By the end of 2015, Haskins anticipates that interested St. Jude patients will be able to request MedMinder cards. Haskins will design, print and laminate the cards and mail them to the patients free of charge.

“It’s truly a form of patient self-advocacy—being aware of the medications you’re on and being able to tell people about it,” Haskins says. “I hope these cards can be used by patients throughout the whole hospital. That’s my goal.”

Embedded construction consultant

Five years after Chris Bridges’ daughter Khirsten was diagnosed with sickle cell disease, another one of his daughters, Kaitlyn, received the same diagnosis. One day, as he donated platelets at St. Jude, Chris met a Family Advisory Council member, who encouraged him to attend a meeting.

After becoming acquainted with several council members, Bridges eventually decided to join. About three years ago, he became an integral part of the hospital’s design and construction projects, even though he had no prior experience in either capacity. In that role, Bridges attended project meetings to provide input on new inpatient and parent room construction.

John Curran with parent Chris Bridges

In his role as an embedded consultant for hospital construction projects, St. Jude parent Chris Bridges (at right) offers his perspective on construction plans to John Curran, director of Design and Construction.

“My interaction with the design and construction projects is parent representation,” he says. “From a parent’s perspective, what’s best for them and the patients? What do the parents need that they didn’t have before? And what might help make their stay more accommodating—with the care and comfort of the patient and family in mind?”

Bridges recommends other parents become involved with the council, as well.

“Parents at St. Jude have different perspectives and come from different walks of life, so to have them come together and share their unique opinions on the hospital will not only help St. Jude, but will also help parents and children, in the long-term,” he says.

Making connections

Thus far, more than 200 current and former patients, families and caregivers have joined an online advisory council known as the Family-Centered Care E-Council.

“Some parents or family members are not in a position to join the Family Advisory Council, so this allows them to share information with one another, discuss various topics through a private, online forum and offer suggestions to staff members,” Huettel says. “It’s a way for us to be as collaborative and inclusive as possible.”

Aside from the E-Council, Huettel also manages the Linda R. Hajar Family Resource Center at St.
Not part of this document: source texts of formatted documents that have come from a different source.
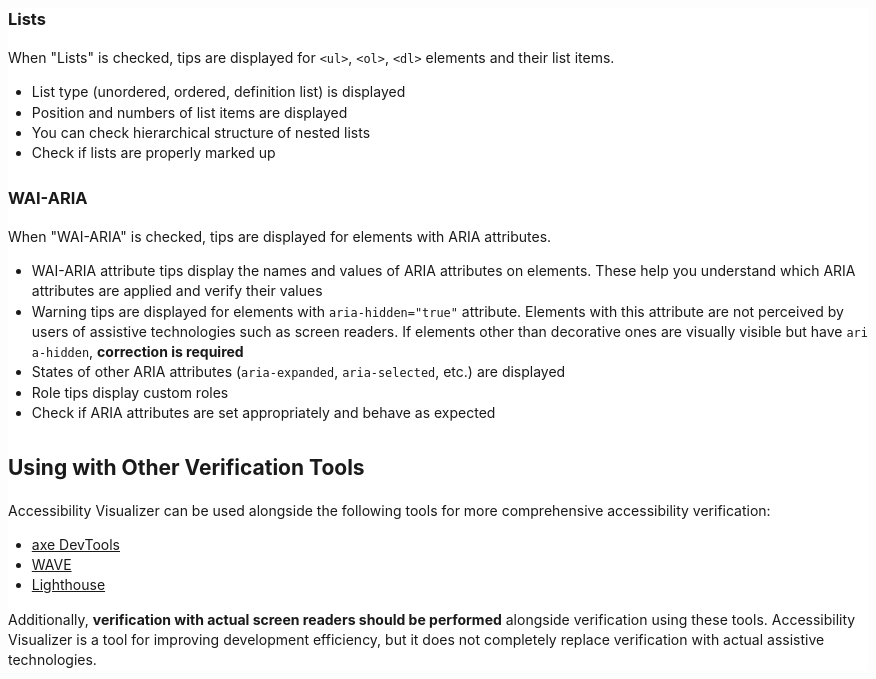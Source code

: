 ### Lists

When "Lists" is checked, tips are displayed for `<ul>`, `<ol>`, `<dl>` elements and their list items.

- List type (unordered, ordered, definition list) is displayed
- Position and numbers of list items are displayed
- You can check hierarchical structure of nested lists
- Check if lists are properly marked up

### WAI-ARIA

When "WAI-ARIA" is checked, tips are displayed for elements with ARIA attributes.

- WAI-ARIA attribute tips display the names and values of ARIA attributes on elements. These help you understand which ARIA attributes are applied and verify their values
- Warning tips are displayed for elements with `aria-hidden="true"` attribute. Elements with this attribute are not perceived by users of assistive technologies such as screen readers. If elements other than decorative ones are visually visible but have `aria-hidden`, **correction is required**
- States of other ARIA attributes (`aria-expanded`, `aria-selected`, etc.) are displayed
- Role tips display custom roles
- Check if ARIA attributes are set appropriately and behave as expected

## Using with Other Verification Tools

Accessibility Visualizer can be used alongside the following tools for more comprehensive accessibility verification:

- [axe DevTools](https://www.deque.com/axe/devtools/)
- [WAVE](https://wave.webaim.org/)
- [Lighthouse](https://developer.chrome.com/docs/lighthouse/overview)

Additionally, **verification with actual screen readers should be performed** alongside verification using these tools. Accessibility Visualizer is a tool for improving development efficiency, but it does not completely replace verification with actual assistive technologies.
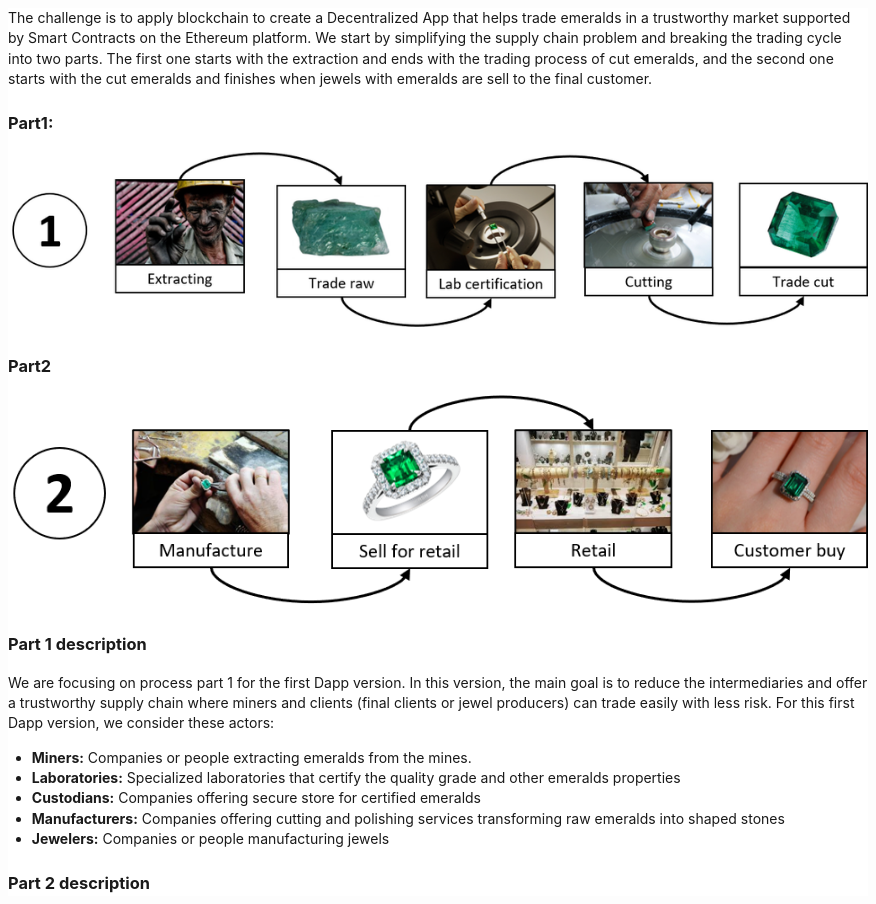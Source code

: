 The challenge is to apply blockchain to create a Decentralized App that helps trade emeralds in a trustworthy market supported by  Smart Contracts on the Ethereum platform. We start by simplifying the supply chain problem and breaking the trading cycle into two parts. The first one starts with the extraction and ends with the trading process of cut emeralds, and the second one starts with the cut emeralds and finishes when jewels with emeralds are sell to the final customer.

### Part1:

![Emeralds supply chain process](https://github.com/Fer-Bonilla/emerald-ethdapp-supplychain/blob/main/images/part1emeraldsprocess.png)

### Part2

![Emeralds supply chain process](https://github.com/Fer-Bonilla/emerald-ethdapp-supplychain/blob/main/images/part2emeraldsprocess.png)

### Part 1 description

We are focusing on process part 1 for the first Dapp version. In this version, the main goal is to reduce the intermediaries and offer a trustworthy supply chain where miners and clients (final clients or jewel producers) can trade easily with less risk. For this first Dapp version, we consider these actors:

 - **Miners:** Companies or people extracting emeralds from the mines.
 - **Laboratories:** Specialized laboratories that certify the quality grade and other emeralds properties
 - **Custodians:** Companies offering secure store for certified emeralds
 - **Manufacturers:** Companies offering cutting and polishing services transforming raw emeralds into shaped stones
 - **Jewelers:** Companies or people manufacturing jewels


### Part 2 description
Jude, which offers access to computers, CDs, books, online medical journals and other resources. The center is open 24 hours a day, seven days a week. “It’s really about helping families stay connected with each other. And because it’s open all the time, they can use the center as a place for respite,” Huettel adds.

Blending perspectives

The common purpose of each of these initiatives is to create partnerships among loved ones and medical professionals to improve patients’ quality of care.

“Family-centered care is about partnering with patients and families,” Huettel says. 

St. Jude provides the medical expertise,” she continues. “It’s the blending of those perspectives and that knowledge that provides the best care.”

Bridges says the hospital’s environment also fosters positive patient experiences.

St. Jude is like a home-away-from-home, and doctors’ and staff members’ hearts and minds are dedicated to families and patients,” he says. “I feel like St. Jude really is a family, and everyone involved is focused on taking care of our children.”